[Data items]
+===+

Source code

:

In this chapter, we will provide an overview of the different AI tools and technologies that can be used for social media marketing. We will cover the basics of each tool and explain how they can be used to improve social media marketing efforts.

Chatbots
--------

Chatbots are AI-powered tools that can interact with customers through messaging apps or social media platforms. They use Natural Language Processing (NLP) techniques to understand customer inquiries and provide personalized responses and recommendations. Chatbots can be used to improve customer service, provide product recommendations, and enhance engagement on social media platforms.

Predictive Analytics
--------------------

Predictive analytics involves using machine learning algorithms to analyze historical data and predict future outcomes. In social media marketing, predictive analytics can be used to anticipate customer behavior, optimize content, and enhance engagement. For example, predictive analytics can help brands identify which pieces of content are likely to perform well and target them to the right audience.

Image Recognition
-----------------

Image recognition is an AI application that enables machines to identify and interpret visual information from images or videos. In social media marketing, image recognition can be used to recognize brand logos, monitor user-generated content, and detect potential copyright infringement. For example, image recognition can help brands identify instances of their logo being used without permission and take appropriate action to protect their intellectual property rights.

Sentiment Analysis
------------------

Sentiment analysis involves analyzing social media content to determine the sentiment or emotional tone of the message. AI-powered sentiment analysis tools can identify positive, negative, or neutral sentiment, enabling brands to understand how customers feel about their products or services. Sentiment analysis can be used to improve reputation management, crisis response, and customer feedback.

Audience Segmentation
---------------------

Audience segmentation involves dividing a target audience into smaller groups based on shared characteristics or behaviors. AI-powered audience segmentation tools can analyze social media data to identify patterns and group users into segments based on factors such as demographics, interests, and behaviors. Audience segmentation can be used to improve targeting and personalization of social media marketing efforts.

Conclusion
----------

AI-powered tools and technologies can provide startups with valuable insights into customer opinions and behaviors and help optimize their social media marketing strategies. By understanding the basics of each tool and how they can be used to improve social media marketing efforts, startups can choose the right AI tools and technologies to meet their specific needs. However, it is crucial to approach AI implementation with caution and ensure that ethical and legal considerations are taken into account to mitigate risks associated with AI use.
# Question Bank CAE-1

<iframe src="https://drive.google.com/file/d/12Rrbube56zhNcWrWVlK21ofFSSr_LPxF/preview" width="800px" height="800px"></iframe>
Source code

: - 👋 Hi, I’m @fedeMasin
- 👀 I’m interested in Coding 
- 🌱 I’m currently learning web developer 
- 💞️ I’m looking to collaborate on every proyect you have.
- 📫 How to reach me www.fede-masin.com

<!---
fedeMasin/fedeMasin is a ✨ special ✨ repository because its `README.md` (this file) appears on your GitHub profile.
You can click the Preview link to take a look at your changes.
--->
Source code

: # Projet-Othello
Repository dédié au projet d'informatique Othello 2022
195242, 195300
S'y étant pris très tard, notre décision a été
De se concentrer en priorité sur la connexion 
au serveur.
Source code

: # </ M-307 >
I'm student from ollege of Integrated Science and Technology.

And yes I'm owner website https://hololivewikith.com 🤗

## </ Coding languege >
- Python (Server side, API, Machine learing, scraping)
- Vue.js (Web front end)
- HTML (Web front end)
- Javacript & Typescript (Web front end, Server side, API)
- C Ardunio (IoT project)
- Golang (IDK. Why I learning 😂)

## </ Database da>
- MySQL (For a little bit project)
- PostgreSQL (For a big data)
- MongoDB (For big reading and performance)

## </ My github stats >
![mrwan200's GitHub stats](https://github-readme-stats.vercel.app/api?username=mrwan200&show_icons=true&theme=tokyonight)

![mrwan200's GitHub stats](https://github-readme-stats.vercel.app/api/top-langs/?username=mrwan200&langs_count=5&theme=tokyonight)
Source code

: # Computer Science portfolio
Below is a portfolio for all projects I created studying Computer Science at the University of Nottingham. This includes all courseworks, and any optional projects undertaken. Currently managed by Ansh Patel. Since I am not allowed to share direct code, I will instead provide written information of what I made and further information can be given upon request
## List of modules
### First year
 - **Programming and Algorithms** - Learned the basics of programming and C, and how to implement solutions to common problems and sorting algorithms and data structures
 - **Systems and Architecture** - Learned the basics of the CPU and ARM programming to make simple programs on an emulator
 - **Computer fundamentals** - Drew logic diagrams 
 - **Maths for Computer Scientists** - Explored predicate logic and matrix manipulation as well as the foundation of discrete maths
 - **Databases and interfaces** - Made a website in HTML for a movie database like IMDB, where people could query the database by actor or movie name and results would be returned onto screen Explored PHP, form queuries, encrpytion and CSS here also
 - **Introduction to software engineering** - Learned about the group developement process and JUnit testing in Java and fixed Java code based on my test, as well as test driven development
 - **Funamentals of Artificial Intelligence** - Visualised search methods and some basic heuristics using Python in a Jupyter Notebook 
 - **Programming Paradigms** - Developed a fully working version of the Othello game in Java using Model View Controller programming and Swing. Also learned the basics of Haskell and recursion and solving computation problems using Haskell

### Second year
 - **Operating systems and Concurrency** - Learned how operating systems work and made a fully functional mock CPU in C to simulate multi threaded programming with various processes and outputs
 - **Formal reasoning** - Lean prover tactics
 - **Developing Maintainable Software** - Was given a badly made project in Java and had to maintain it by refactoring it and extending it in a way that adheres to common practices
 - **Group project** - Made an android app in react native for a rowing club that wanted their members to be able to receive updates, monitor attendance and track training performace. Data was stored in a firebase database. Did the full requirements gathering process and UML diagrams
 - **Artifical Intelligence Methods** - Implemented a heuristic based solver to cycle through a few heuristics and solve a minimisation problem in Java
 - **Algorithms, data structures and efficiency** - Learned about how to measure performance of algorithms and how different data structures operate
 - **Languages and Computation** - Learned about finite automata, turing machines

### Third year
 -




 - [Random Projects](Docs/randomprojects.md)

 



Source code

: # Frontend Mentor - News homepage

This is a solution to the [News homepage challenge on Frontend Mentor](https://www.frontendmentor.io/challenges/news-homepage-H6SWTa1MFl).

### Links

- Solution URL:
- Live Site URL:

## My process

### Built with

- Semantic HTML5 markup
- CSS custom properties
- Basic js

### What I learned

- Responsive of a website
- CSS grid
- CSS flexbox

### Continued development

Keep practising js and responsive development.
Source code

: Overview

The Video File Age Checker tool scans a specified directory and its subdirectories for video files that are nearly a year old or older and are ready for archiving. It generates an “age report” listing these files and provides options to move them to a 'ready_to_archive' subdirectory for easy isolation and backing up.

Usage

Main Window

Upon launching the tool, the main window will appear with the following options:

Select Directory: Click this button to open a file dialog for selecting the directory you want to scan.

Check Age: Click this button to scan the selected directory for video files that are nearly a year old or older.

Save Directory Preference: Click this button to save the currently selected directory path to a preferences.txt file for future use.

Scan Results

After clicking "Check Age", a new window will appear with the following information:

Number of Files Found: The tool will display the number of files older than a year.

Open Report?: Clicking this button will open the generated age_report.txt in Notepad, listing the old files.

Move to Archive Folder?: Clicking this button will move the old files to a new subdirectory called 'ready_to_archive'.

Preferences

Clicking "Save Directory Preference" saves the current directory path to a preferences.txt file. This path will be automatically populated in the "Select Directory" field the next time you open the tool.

+===+

-- WORK ORDER --
Copy the data exactly as it was presented.

-- WRITTEN RESPONSE --
Source code

:

In this chapter, we will provide an overview of the different AI tools and technologies that can be used for social media marketing. We will cover the basics of each tool and explain how they can be used to improve social media marketing efforts.

Chatbots
--------

Chatbots are AI-powered tools that can interact with customers through messaging apps or social media platforms. They use Natural Language Processing (NLP) techniques to understand customer inquiries and provide personalized responses and recommendations. Chatbots can be used to improve customer service, provide product recommendations, and enhance engagement on social media platforms.

Predictive Analytics
--------------------

Predictive analytics involves using machine learning algorithms to analyze historical data and predict future outcomes. In social media marketing, predictive analytics can be used to anticipate customer behavior, optimize content, and enhance engagement. For example, predictive analytics can help brands identify which pieces of content are likely to perform well and target them to the right audience.

Image Recognition
-----------------

Image recognition is an AI application that enables machines to identify and interpret visual information from images or videos. In social media marketing, image recognition can be used to recognize brand logos, monitor user-generated content, and detect potential copyright infringement. For example, image recognition can help brands identify instances of their logo being used without permission and take appropriate action to protect their intellectual property rights.

Sentiment Analysis
------------------

Sentiment analysis involves analyzing social media content to determine the sentiment or emotional tone of the message. AI-powered sentiment analysis tools can identify positive, negative, or neutral sentiment, enabling brands to understand how customers feel about their products or services. Sentiment analysis can be used to improve reputation management, crisis response, and customer feedback.

Audience Segmentation
---------------------

Audience segmentation involves dividing a target audience into smaller groups based on shared characteristics or behaviors. AI-powered audience segmentation tools can analyze social media data to identify patterns and group users into segments based on factors such as demographics, interests, and behaviors. Audience segmentation can be used to improve targeting and personalization of social media marketing efforts.

Conclusion
----------

AI-powered tools and technologies can provide startups with valuable insights into customer opinions and behaviors and help optimize their social media marketing strategies. By understanding the basics of each tool and how they can be used to improve social media marketing efforts, startups can choose the right AI tools and technologies to meet their specific needs. However, it is crucial to approach AI implementation with caution and ensure that ethical and legal considerations are taken into account to mitigate risks associated with AI use.
# Question Bank CAE-1

<iframe src="https://drive.google.com/file/d/12Rrbube56zhNcWrWVlK21ofFSSr_LPxF/preview" width="800px" height="800px"></iframe>
Source code

: - 👋 Hi, I’m @fedeMasin
- 👀 I’m interested in Coding 
- 🌱 I’m currently learning web developer 
- 💞️ I’m looking to collaborate on every proyect you have.
- 📫 How to reach me www.fede-masin.com

<!---
fedeMasin/fedeMasin is a ✨ special ✨ repository because its `README.md` (this file) appears on your GitHub profile.
You can click the Preview link to take a look at your changes.
--->
Source code

: # Projet-Othello
Repository dédié au projet d'informatique Othello 2022
195242, 195300
S'y étant pris très tard, notre décision a été
De se concentrer en priorité sur la connexion 
au serveur.
Source code

: # </ M-307 >
I'm student from ollege of Integrated Science and Technology.

And yes I'm owner website https://hololivewikith.com 🤗

## </ Coding languege >
- Python (Server side, API, Machine learing, scraping)
- Vue.js (Web front end)
- HTML (Web front end)
- Javacript & Typescript (Web front end, Server side, API)
- C Ardunio (IoT project)
- Golang (IDK. Why I learning 😂)

## </ Database da>
- MySQL (For a little bit project)
- PostgreSQL (For a big data)
- MongoDB (For big reading and performance)

## </ My github stats >
![mrwan200's GitHub stats](https://github-readme-stats.vercel.app/api?username=mrwan200&show_icons=true&theme=tokyonight)

![mrwan200's GitHub stats](https://github-readme-stats.vercel.app/api/top-langs/?username=mrwan200&langs_count=5&theme=tokyonight)
Source code

: # Computer Science portfolio
Below is a portfolio for all projects I created studying Computer Science at the University of Nottingham. This includes all courseworks, and any optional projects undertaken. Currently managed by Ansh Patel. Since I am not allowed to share direct code, I will instead provide written information of what I made and further information can be given upon request
## List of modules
### First year
 - **Programming and Algorithms** - Learned the basics of programming and C, and how to implement solutions to common problems and sorting algorithms and data structures
 - **Systems and Architecture** - Learned the basics of the CPU and ARM programming to make simple programs on an emulator
 - **Computer fundamentals** - Drew logic diagrams 
 - **Maths for Computer Scientists** - Explored predicate logic and matrix manipulation as well as the foundation of discrete maths
 - **Databases and interfaces** - Made a website in HTML for a movie database like IMDB, where people could query the database by actor or movie name and results would be returned onto screen Explored PHP, form queuries, encrpytion and CSS here also
 - **Introduction to software engineering** - Learned about the group developement process and JUnit testing in Java and fixed Java code based on my test, as well as test driven development
 - **Funamentals of Artificial Intelligence** - Visualised search methods and some basic heuristics using Python in a Jupyter Notebook 
 - **Programming Paradigms** - Developed a fully working version of the Othello game in Java using Model View Controller programming and Swing. Also learned the basics of Haskell and recursion and solving computation problems using Haskell

### Second year
 - **Operating systems and Concurrency** - Learned how operating systems work and made a fully functional mock CPU in C to simulate multi threaded programming with various processes and outputs
 - **Formal reasoning** - Lean prover tactics
 - **Developing Maintainable Software** - Was given a badly made project in Java and had to maintain it by refactoring it and extending it in a way that adheres to common practices
 - **Group project** - Made an android app in react native for a rowing club that wanted their members to be able to receive updates, monitor attendance and track training performace. Data was stored in a firebase database. Did the full requirements gathering process and UML diagrams
 - **Artifical Intelligence Methods** - Implemented a heuristic based solver to cycle through a few heuristics and solve a minimisation problem in Java
 - **Algorithms, data structures and efficiency** - Learned about how to measure performance of algorithms and how different data structures operate
 - **Languages and Computation** - Learned about finite automata, turing machines

### Third year
 -




 - [Random Projects](Docs/randomprojects.md)

 



Source code

: # Frontend Mentor - News homepage

This is a solution to the [News homepage challenge on Frontend Mentor](https://www.frontendmentor.io/challenges/news-homepage-H6SWTa1MFl).

### Links

- Solution URL:
- Live Site URL:

## My process

### Built with

- Semantic HTML5 markup
- CSS custom properties
- Basic js

### What I learned

- Responsive of a website
- CSS grid
- CSS flexbox

### Continued development

Keep practising js and responsive development.
Source code

: Overview

The Video File Age Checker tool scans a specified directory and its subdirectories for video files that are nearly a year old or older and are ready for archiving. It generates an “age report” listing these files and provides options to move them to a 'ready_to_archive' subdirectory for easy isolation and backing up.

Usage

Main Window

Upon launching the tool, the main window will appear with the following options:

Select Directory: Click this button to open a file dialog for selecting the directory you want to scan.

Check Age: Click this button to scan the selected directory for video files that are nearly a year old or older.

Save Directory Preference: Click this button to save the currently selected directory path to a preferences.txt file for future use.

Scan Results

After clicking "Check Age", a new window will appear with the following information:

Number of Files Found: The tool will display the number of files older than a year.

Open Report?: Clicking this button will open the generated age_report.txt in Notepad, listing the old files.

Move to Archive Folder?: Clicking this button will move the old files to a new subdirectory called 'ready_to_archive'.

Preferences

Clicking "Save Directory Preference" saves the current directory path to a preferences.txt file. This path will be automatically populated in the "Select Directory" field the next time you open the tool.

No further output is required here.